Difference Between China GAAP and US GAAP

Though basic principles of accounting remain the same the world over, region specific cultural influences and centuries old practices of accountants tend to make minor differences in the manner in which accounts are kept in a particular country. It is the intention of International Financial Reporting Standards (IFRS) to have universally accepted and practiced Generally Accepted Accounting Principles (GAAP), there are differences in China GAAP and US GAAP that have at time lead to a war of words between the two parties. This article will attempt to look at some of these differences as it is not possible to analyze both GAAP in totality in a small article.

Fixed assets capitalization threshold

In China GAAP, fixed assets related to production and operations of a company with a service life of more than a year are capitalized and other fixed assets having a value of more than 2000 Yuan with an estimated life of more than 2 years should be capitalized.

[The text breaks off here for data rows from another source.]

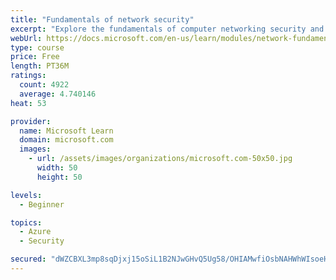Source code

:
 ```yaml
---
title: "Fundamentals of network security"
excerpt: "Explore the fundamentals of computer networking security and monitoring."
webUrl: https://docs.microsoft.com/en-us/learn/modules/network-fundamentals-2/
type: course
price: Free
length: PT36M
ratings:
  count: 4922
  average: 4.740146
heat: 53

provider:
  name: Microsoft Learn
  domain: microsoft.com
  images:
    - url: /assets/images/organizations/microsoft.com-50x50.jpg
      width: 50
      height: 50

levels:
  - Beginner

topics:
  - Azure
  - Security

secured: "dWZCBXL3mp8sqDjxj15oSiL1B2NJwGHvQ5Ug58/OHIAMwfiOsbNAHWhWIsoeHi83dpNq/WShc/Oi3yZjS8Gt+xdeGB1CCXM3YYx9XJS7p+1tzzfflDpgTd1UCY1b0snVe72Lz/coe+QRzUy0hpuueuqgnrToCJQkkHQRzk6BrVzSv5DXZyk7ZRdTW8mWdAxn0JL4gDGyZBWx7p1zwuchVzVpm8yWsGL9CLrbMxjCVVL6CW2yryzdNsyftTd5dz+25UHFyuGFYH0A7uJ2jO3mrAOLfGcPXe/SIWpGaIB/UPNJdaoHE1q8SUJIWHqc6V9+TvTdkCRr4tQKtogz+DtJwqt+qbTUAziYdHjuREC4Q+23tEpbAxs060uJTdNL3bFGZsFn4Eh0mqiofwtaFfovsPOiKTj5hKh+kmWcELYMgdc=;thDq2KzXtuGwUp6SdguWnA=="
---
```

In US GAAP, companies have the liberty to determine their own materiality threshold above which expenditure is capitalized.

Borrowing costs

As part of cost of construction of a tangible fixed asset, borrowing costs on project specific borrowings should be capitalized as far as China GAAP is concerned.

In US GAAP, interest expense during construction depending upon the amount of investments in a project gets capitalized irrespective of source of financing but is limited to the amount of interest expenditure incurred.

Major Overhauls

In China GAAP, cost of a major overhaul is accrued and is capitalized and expended over the period leading up to the next major overhaul. On the other hand, in US GAAP, it is normally expended as incurred except when the organization has identified as a separate component of the asset.

Impairment

In China GAAP, impairment is carried at the lower of net book value and the recoverable amount on a single item basis, the recoverable amount is the higher of net selling price and present value of estimated future cash flows from continuous use and ultimate disposal.

In US GAAP, when conditions indicate possible impairment, it is tested and the test is based upon asset groupings where cash flow can be identified. Impairment gets identified only if undiscounted future cash flows are below book value.